[[ Data for processing, beginning ]]

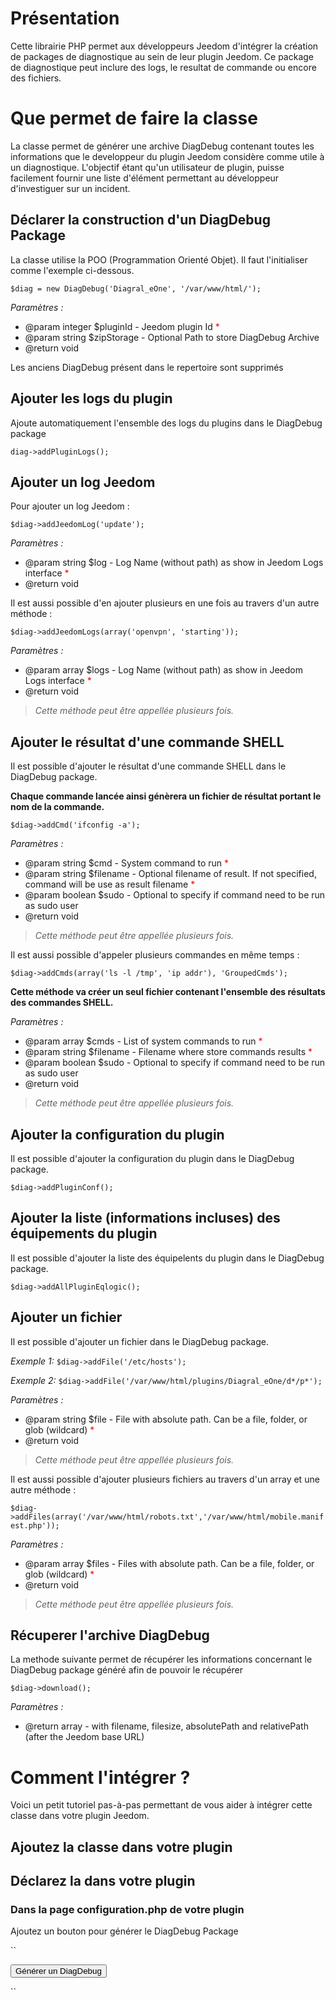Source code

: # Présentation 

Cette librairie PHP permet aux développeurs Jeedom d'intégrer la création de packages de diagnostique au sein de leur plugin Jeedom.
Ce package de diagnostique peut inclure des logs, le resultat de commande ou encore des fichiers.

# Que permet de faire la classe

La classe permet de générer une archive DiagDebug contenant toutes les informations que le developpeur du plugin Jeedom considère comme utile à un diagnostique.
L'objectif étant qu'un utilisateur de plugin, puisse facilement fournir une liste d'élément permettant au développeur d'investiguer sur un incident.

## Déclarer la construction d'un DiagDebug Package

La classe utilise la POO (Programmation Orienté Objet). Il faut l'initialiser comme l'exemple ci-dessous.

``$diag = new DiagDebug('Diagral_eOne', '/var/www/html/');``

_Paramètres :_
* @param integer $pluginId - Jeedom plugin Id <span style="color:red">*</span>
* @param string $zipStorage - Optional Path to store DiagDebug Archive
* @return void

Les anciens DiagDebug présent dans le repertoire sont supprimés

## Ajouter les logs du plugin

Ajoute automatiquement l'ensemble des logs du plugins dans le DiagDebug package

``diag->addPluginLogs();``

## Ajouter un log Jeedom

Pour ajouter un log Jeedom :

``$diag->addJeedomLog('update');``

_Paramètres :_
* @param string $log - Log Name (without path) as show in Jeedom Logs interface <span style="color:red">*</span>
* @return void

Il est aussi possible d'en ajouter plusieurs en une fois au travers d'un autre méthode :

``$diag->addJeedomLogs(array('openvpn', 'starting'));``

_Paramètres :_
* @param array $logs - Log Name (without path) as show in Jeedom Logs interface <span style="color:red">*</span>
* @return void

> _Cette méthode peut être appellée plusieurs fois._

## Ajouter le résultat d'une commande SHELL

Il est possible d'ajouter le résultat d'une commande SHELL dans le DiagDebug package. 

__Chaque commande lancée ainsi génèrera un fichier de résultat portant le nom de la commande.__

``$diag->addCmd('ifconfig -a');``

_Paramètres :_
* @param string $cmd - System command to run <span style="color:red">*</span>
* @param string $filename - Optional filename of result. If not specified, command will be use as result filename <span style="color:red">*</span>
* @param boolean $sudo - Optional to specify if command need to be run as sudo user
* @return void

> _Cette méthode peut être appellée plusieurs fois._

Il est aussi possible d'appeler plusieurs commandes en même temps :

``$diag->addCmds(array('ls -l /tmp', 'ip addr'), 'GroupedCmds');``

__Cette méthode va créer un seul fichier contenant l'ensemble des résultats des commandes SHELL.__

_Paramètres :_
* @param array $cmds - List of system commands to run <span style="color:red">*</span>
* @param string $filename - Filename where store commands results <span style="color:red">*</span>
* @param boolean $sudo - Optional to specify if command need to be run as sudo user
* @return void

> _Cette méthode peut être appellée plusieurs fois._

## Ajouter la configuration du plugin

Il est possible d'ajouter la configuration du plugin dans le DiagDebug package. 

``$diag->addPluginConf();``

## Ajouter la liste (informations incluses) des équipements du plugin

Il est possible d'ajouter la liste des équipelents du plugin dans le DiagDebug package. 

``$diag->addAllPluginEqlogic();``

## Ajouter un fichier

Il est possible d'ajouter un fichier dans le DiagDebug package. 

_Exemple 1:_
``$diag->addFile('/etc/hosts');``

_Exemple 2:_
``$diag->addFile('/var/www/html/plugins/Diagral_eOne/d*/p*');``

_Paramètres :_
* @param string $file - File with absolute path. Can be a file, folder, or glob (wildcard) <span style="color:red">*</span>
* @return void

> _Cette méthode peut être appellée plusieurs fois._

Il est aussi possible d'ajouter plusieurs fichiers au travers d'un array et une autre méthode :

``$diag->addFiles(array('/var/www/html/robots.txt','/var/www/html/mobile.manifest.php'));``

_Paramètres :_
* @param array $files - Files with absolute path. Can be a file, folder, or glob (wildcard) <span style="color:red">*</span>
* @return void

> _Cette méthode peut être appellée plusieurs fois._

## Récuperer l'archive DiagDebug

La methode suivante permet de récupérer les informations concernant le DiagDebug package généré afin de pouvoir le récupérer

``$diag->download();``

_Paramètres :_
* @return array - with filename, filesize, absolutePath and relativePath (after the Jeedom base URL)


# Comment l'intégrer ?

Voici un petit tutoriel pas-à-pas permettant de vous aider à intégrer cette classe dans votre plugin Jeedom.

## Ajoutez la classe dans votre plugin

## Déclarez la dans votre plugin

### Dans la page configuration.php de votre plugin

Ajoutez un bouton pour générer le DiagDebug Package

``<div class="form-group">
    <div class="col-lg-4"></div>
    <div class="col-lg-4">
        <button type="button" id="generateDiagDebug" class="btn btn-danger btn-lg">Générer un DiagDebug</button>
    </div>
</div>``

[[ Data for processing, end ]]

> [Exercise directions] Exactly what appears in the records above must be returned, apart from the pictures.

> [Exercise solution]
Source code

: # Présentation 

Cette librairie PHP permet aux développeurs Jeedom d'intégrer la création de packages de diagnostique au sein de leur plugin Jeedom.
Ce package de diagnostique peut inclure des logs, le resultat de commande ou encore des fichiers.

# Que permet de faire la classe

La classe permet de générer une archive DiagDebug contenant toutes les informations que le developpeur du plugin Jeedom considère comme utile à un diagnostique.
L'objectif étant qu'un utilisateur de plugin, puisse facilement fournir une liste d'élément permettant au développeur d'investiguer sur un incident.

## Déclarer la construction d'un DiagDebug Package

La classe utilise la POO (Programmation Orienté Objet). Il faut l'initialiser comme l'exemple ci-dessous.

``$diag = new DiagDebug('Diagral_eOne', '/var/www/html/');``

_Paramètres :_
* @param integer $pluginId - Jeedom plugin Id <span style="color:red">*</span>
* @param string $zipStorage - Optional Path to store DiagDebug Archive
* @return void

Les anciens DiagDebug présent dans le repertoire sont supprimés

## Ajouter les logs du plugin

Ajoute automatiquement l'ensemble des logs du plugins dans le DiagDebug package

``diag->addPluginLogs();``

## Ajouter un log Jeedom

Pour ajouter un log Jeedom :

``$diag->addJeedomLog('update');``

_Paramètres :_
* @param string $log - Log Name (without path) as show in Jeedom Logs interface <span style="color:red">*</span>
* @return void

Il est aussi possible d'en ajouter plusieurs en une fois au travers d'un autre méthode :

``$diag->addJeedomLogs(array('openvpn', 'starting'));``

_Paramètres :_
* @param array $logs - Log Name (without path) as show in Jeedom Logs interface <span style="color:red">*</span>
* @return void

> _Cette méthode peut être appellée plusieurs fois._

## Ajouter le résultat d'une commande SHELL

Il est possible d'ajouter le résultat d'une commande SHELL dans le DiagDebug package. 

__Chaque commande lancée ainsi génèrera un fichier de résultat portant le nom de la commande.__

``$diag->addCmd('ifconfig -a');``

_Paramètres :_
* @param string $cmd - System command to run <span style="color:red">*</span>
* @param string $filename - Optional filename of result. If not specified, command will be use as result filename <span style="color:red">*</span>
* @param boolean $sudo - Optional to specify if command need to be run as sudo user
* @return void

> _Cette méthode peut être appellée plusieurs fois._

Il est aussi possible d'appeler plusieurs commandes en même temps :

``$diag->addCmds(array('ls -l /tmp', 'ip addr'), 'GroupedCmds');``

__Cette méthode va créer un seul fichier contenant l'ensemble des résultats des commandes SHELL.__

_Paramètres :_
* @param array $cmds - List of system commands to run <span style="color:red">*</span>
* @param string $filename - Filename where store commands results <span style="color:red">*</span>
* @param boolean $sudo - Optional to specify if command need to be run as sudo user
* @return void

> _Cette méthode peut être appellée plusieurs fois._

## Ajouter la configuration du plugin

Il est possible d'ajouter la configuration du plugin dans le DiagDebug package. 

``$diag->addPluginConf();``

## Ajouter la liste (informations incluses) des équipements du plugin

Il est possible d'ajouter la liste des équipelents du plugin dans le DiagDebug package. 

``$diag->addAllPluginEqlogic();``

## Ajouter un fichier

Il est possible d'ajouter un fichier dans le DiagDebug package. 

_Exemple 1:_
``$diag->addFile('/etc/hosts');``

_Exemple 2:_
``$diag->addFile('/var/www/html/plugins/Diagral_eOne/d*/p*');``

_Paramètres :_
* @param string $file - File with absolute path. Can be a file, folder, or glob (wildcard) <span style="color:red">*</span>
* @return void

> _Cette méthode peut être appellée plusieurs fois._

Il est aussi possible d'ajouter plusieurs fichiers au travers d'un array et une autre méthode :

``$diag->addFiles(array('/var/www/html/robots.txt','/var/www/html/mobile.manifest.php'));``

_Paramètres :_
* @param array $files - Files with absolute path. Can be a file, folder, or glob (wildcard) <span style="color:red">*</span>
* @return void

> _Cette méthode peut être appellée plusieurs fois._

## Récuperer l'archive DiagDebug

La methode suivante permet de récupérer les informations concernant le DiagDebug package généré afin de pouvoir le récupérer

``$diag->download();``

_Paramètres :_
* @return array - with filename, filesize, absolutePath and relativePath (after the Jeedom base URL)


# Comment l'intégrer ?

Voici un petit tutoriel pas-à-pas permettant de vous aider à intégrer cette classe dans votre plugin Jeedom.

## Ajoutez la classe dans votre plugin

## Déclarez la dans votre plugin

### Dans la page configuration.php de votre plugin

Ajoutez un bouton pour générer le DiagDebug Package

``<div class="form-group">
    <div class="col-lg-4"></div>
    <div class="col-lg-4">
        <button type="button" id="generateDiagDebug" class="btn btn-danger btn-lg">Générer un DiagDebug</button>
    </div>
</div>``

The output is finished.